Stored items
○ ○ ○ ○

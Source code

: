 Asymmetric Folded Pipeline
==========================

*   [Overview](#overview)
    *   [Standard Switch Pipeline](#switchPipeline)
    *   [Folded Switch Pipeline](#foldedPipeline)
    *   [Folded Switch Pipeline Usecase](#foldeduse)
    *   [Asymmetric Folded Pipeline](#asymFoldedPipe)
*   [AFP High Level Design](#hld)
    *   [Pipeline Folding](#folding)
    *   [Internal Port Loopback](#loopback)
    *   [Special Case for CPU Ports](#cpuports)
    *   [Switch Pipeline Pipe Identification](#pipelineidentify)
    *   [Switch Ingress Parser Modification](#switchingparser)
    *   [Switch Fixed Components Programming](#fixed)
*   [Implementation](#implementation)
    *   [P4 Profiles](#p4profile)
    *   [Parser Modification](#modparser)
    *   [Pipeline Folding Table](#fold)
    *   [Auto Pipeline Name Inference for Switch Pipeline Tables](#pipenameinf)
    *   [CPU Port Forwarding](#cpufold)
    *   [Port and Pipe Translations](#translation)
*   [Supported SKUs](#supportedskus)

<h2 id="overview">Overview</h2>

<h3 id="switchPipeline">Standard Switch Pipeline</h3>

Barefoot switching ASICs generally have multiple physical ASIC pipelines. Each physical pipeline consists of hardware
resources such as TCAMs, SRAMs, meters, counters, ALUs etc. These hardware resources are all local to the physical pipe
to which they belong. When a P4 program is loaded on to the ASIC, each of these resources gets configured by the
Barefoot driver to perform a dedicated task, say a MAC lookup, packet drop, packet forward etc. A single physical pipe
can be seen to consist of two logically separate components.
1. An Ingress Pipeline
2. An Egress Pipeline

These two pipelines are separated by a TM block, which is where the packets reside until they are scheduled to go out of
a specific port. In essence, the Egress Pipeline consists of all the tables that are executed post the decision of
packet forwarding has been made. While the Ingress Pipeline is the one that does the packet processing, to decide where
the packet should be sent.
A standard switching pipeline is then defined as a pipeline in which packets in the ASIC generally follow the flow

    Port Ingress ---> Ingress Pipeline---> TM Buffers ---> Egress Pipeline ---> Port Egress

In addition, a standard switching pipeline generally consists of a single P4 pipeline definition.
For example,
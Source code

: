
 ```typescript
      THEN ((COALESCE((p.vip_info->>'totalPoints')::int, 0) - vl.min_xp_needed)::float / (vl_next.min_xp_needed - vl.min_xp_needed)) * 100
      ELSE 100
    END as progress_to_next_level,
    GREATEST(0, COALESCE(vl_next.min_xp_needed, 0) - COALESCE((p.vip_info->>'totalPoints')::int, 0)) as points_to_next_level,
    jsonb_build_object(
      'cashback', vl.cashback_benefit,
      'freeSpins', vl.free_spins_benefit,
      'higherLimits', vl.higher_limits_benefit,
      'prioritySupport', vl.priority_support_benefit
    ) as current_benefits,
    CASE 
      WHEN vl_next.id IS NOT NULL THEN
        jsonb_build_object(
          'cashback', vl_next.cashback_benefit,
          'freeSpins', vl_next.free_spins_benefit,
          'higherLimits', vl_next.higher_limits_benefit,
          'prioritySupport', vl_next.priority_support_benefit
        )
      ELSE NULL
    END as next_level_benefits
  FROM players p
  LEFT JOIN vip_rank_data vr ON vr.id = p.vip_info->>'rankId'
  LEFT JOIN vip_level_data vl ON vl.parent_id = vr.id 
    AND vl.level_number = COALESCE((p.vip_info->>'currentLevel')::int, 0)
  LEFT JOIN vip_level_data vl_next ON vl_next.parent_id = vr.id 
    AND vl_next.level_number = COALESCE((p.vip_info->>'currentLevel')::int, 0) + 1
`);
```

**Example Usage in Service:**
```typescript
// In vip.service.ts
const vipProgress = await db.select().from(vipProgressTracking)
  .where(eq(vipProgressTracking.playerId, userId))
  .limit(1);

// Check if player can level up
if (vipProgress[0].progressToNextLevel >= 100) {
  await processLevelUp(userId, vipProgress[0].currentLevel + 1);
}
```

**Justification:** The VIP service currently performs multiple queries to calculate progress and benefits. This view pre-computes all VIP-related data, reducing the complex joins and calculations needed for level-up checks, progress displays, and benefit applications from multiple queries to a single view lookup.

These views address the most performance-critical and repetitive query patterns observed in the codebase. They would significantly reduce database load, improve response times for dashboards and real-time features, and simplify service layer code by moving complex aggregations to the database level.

○ ○ ○ ○

* Directions
Copying word for word, give each line of the data above from the first one through the line containing "Pipeline Pipe Identification](#pipelineidentify)", and nothing else.

* Reply to the task
Source code

: Asymmetric Folded Pipeline
==========================

*   [Overview](#overview)
    *   [Standard Switch Pipeline](#switchPipeline)
    *   [Folded Switch Pipeline](#foldedPipeline)
    *   [Folded Switch Pipeline Usecase](#foldeduse)
    *   [Asymmetric Folded Pipeline](#asymFoldedPipe)
*   [AFP High Level Design](#hld)
    *   [Pipeline Folding](#folding)
    *   [Internal Port Loopback](#loopback)
    *   [Special Case for CPU Ports](#cpuports)
    *   [Switch Pipeline Pipe Identification](#pipelineidentify)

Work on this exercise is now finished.